GOAL OF THE EXERCISE: Could you filter the records below down to the lines that include the word "fewest"?

[Start of section]

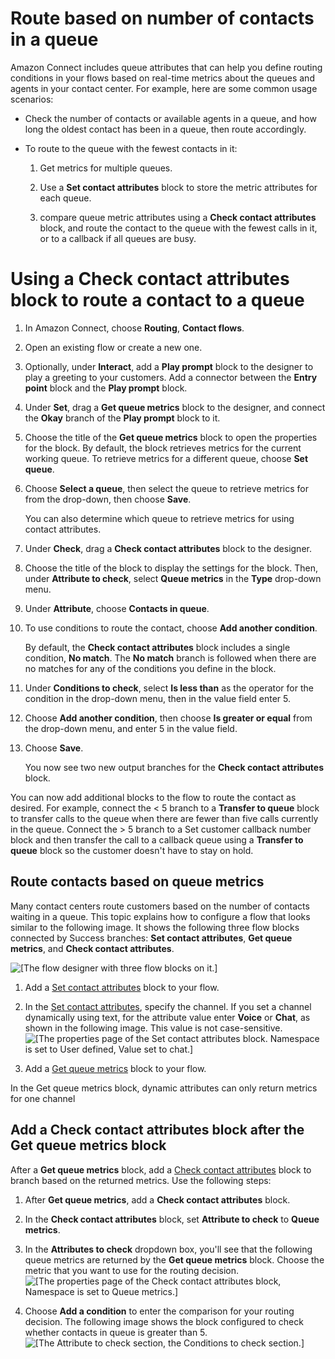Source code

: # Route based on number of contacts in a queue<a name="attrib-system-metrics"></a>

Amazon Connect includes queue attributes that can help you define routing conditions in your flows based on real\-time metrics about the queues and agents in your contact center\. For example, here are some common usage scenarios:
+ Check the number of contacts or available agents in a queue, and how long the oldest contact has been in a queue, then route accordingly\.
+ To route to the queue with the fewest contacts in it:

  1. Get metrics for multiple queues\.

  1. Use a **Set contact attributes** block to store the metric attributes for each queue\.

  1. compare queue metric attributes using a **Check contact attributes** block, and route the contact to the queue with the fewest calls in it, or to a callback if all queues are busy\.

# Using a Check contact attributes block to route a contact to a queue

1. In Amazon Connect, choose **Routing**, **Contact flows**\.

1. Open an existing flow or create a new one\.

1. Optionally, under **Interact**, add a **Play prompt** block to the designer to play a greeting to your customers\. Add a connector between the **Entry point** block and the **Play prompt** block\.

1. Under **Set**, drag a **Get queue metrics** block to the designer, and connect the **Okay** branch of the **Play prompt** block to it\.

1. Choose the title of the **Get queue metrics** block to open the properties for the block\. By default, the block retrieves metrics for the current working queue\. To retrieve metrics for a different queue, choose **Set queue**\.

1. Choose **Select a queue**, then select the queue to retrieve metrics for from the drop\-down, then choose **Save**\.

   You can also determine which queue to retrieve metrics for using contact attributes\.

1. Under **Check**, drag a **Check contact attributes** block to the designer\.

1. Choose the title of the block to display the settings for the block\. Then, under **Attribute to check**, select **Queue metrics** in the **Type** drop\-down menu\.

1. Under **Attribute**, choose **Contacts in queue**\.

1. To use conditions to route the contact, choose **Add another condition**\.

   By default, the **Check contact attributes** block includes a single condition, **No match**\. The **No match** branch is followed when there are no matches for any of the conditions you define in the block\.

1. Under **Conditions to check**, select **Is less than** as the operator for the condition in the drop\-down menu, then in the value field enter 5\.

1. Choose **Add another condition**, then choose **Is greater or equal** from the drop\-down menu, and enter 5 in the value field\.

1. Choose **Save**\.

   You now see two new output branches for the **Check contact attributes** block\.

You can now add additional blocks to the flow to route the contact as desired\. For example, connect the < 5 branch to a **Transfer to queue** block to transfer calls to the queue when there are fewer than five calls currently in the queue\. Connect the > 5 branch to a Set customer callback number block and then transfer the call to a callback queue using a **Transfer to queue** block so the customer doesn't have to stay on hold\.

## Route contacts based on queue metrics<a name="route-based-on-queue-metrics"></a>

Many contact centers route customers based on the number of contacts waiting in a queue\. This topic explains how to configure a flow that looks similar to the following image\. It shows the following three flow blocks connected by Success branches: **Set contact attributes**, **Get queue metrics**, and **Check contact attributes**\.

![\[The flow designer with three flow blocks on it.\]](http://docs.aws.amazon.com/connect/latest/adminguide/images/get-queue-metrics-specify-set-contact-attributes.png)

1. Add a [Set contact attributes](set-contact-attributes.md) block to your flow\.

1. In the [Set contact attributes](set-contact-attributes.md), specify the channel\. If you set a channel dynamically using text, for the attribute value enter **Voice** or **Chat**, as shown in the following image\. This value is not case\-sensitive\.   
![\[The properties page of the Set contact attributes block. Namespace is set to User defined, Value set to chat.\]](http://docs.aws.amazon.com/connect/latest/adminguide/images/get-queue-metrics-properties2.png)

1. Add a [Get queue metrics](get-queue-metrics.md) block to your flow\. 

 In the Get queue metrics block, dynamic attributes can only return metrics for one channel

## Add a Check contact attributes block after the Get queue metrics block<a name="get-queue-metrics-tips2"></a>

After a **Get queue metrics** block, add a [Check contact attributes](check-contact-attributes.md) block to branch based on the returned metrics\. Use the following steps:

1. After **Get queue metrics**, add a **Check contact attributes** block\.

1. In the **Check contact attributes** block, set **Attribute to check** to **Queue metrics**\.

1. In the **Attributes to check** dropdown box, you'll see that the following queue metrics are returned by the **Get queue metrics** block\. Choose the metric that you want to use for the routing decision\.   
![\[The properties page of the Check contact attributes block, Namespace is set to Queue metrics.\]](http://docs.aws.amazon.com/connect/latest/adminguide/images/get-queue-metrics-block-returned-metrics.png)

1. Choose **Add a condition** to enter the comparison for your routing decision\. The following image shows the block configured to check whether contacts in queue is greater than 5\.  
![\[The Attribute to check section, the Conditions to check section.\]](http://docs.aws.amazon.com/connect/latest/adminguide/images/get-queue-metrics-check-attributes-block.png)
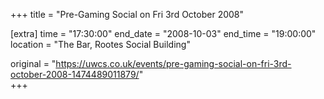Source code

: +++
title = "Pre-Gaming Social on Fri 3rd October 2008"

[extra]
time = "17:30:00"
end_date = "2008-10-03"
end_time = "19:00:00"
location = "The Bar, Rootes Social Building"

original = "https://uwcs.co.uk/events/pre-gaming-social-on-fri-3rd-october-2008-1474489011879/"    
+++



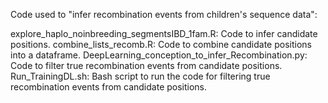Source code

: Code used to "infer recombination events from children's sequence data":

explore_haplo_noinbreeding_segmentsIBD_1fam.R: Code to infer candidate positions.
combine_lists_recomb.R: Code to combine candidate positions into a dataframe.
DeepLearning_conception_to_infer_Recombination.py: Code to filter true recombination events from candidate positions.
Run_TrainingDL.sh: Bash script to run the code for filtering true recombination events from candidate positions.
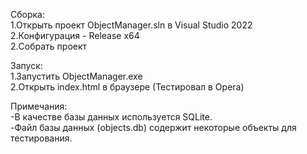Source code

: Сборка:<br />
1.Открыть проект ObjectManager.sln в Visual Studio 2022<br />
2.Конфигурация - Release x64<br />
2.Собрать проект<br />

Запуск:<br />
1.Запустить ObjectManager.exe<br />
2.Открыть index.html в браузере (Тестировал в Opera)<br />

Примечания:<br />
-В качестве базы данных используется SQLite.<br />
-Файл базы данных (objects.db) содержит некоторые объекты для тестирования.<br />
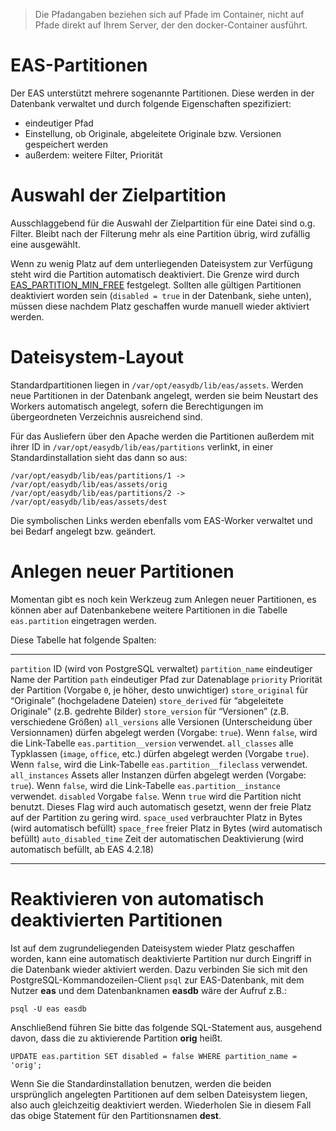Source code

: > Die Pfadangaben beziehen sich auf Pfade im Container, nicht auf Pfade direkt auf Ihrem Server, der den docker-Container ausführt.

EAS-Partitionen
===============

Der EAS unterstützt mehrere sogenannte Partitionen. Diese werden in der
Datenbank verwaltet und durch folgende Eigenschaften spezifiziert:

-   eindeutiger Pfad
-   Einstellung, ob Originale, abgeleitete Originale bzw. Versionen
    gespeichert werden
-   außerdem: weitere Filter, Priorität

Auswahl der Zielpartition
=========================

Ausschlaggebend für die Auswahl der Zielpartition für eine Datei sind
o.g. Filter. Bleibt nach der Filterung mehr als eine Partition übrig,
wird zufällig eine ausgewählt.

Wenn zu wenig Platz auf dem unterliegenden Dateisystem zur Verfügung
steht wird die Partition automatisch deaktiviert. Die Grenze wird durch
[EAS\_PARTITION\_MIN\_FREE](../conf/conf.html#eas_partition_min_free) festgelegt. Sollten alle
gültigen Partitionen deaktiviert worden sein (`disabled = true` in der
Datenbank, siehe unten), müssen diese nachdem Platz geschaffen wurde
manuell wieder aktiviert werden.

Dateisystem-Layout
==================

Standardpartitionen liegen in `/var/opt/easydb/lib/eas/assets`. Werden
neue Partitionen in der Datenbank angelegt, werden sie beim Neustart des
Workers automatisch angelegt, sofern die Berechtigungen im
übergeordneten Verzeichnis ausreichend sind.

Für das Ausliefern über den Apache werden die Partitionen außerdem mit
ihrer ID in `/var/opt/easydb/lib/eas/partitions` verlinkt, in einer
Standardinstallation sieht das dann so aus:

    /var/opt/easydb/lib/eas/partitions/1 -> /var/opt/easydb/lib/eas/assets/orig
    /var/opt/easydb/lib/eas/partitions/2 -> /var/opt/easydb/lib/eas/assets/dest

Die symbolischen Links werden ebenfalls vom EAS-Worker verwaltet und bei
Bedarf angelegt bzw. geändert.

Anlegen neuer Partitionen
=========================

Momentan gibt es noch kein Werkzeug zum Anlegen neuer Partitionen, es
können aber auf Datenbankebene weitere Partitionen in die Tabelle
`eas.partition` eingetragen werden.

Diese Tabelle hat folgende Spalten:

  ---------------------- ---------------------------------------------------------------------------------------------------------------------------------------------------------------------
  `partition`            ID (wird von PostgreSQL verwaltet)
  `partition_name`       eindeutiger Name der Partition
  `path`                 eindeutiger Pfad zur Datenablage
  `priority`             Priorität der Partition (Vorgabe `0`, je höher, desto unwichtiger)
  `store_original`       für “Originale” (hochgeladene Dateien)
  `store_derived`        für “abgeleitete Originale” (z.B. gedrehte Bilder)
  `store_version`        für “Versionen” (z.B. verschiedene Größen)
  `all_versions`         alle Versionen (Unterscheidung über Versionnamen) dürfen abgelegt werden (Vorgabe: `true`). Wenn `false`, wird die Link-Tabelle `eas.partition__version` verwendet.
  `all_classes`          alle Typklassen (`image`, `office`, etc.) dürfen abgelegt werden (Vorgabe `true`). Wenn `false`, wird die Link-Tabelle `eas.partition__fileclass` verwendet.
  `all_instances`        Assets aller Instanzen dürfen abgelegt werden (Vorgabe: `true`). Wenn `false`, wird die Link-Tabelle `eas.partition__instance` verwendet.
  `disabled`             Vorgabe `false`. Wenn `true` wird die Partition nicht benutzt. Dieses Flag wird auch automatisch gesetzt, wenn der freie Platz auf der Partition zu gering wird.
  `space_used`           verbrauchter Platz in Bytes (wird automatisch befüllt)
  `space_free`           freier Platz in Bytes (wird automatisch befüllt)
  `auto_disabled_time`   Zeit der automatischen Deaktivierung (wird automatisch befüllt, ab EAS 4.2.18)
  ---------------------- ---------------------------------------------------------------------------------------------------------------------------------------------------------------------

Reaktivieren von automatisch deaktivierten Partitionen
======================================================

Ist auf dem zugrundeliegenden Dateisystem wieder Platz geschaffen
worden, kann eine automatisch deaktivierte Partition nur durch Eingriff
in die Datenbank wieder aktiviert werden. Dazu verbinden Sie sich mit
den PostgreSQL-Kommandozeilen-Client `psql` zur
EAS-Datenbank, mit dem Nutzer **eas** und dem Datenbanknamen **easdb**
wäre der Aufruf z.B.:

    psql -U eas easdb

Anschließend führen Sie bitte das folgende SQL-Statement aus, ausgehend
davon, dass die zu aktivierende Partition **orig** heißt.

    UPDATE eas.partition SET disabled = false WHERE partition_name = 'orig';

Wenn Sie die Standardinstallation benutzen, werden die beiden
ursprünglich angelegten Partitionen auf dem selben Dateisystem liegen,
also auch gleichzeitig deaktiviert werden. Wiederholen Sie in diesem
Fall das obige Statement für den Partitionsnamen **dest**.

[End of section]
[Start of section]

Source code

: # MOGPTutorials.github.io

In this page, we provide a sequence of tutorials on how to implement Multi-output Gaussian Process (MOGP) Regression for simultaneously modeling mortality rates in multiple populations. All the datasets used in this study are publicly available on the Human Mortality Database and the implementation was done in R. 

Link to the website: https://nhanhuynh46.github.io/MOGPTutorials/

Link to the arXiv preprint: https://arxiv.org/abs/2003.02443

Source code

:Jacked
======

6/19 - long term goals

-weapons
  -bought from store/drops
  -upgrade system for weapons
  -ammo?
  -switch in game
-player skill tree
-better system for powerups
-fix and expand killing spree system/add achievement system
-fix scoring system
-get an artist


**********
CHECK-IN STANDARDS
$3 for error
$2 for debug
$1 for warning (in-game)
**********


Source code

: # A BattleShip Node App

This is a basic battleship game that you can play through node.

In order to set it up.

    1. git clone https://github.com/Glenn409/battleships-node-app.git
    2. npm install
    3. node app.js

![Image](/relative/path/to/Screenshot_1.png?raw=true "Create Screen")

[End of section]

TASK SOLUTION:
+ To route to the queue with the fewest contacts in it:
  1. compare queue metric attributes using a **Check contact attributes** block, and route the contact to the queue with the fewest calls in it, or to a callback if all queues are busy\.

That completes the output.